__Assignment__:
Reproduce the listing in its entirety. Do not reproduce the pictures.

__The data__:
+---+

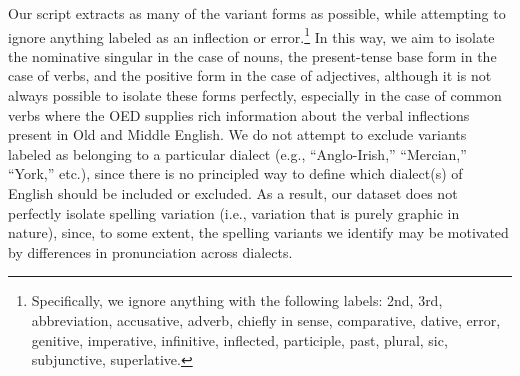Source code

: \documentclass[doc,biblatex]{apa7}
\begin{document}
Our script extracts as many of the variant forms as possible, while attempting to ignore anything labeled as an inflection or error.\footnote{Specifically, we ignore anything with the following labels: 2nd, 3rd, abbreviation, accusative, adverb, chiefly in sense, comparative, dative, error, genitive, imperative, infinitive, inflected, participle, past, plural, sic, subjunctive, superlative.} In this way, we aim to isolate the nominative singular in the case of nouns, the present-tense base form in the case of verbs, and the positive form in the case of adjectives, although it is not always possible to isolate these forms perfectly, especially in the case of common verbs where the OED supplies rich information about the verbal inflections present in Old and Middle English. We do not attempt to exclude variants labeled as belonging to a particular dialect (e.g., ``Anglo-Irish,'' ``Mercian,'' ``York,'' etc.), since there is no principled way to define which dialect(s) of English should be included or excluded. As a result, our dataset does not perfectly isolate spelling variation (i.e., variation that is purely graphic in nature), since, to some extent, the spelling variants we identify may be motivated by differences in pronunciation across dialects.
\end{document}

+---+

__Task solution__:
Source code

: \documentclass[doc,biblatex]{apa7}
\begin{document}
Our script extracts as many of the variant forms as possible, while attempting to ignore anything labeled as an inflection or error.\footnote{Specifically, we ignore anything with the following labels: 2nd, 3rd, abbreviation, accusative, adverb, chiefly in sense, comparative, dative, error, genitive, imperative, infinitive, inflected, participle, past, plural, sic, subjunctive, superlative.} In this way, we aim to isolate the nominative singular in the case of nouns, the present-tense base form in the case of verbs, and the positive form in the case of adjectives, although it is not always possible to isolate these forms perfectly, especially in the case of common verbs where the OED supplies rich information about the verbal inflections present in Old and Middle English. We do not attempt to exclude variants labeled as belonging to a particular dialect (e.g., ``Anglo-Irish,'' ``Mercian,'' ``York,'' etc.), since there is no principled way to define which dialect(s) of English should be included or excluded. As a result, our dataset does not perfectly isolate spelling variation (i.e., variation that is purely graphic in nature), since, to some extent, the spelling variants we identify may be motivated by differences in pronunciation across dialects.
\end{document}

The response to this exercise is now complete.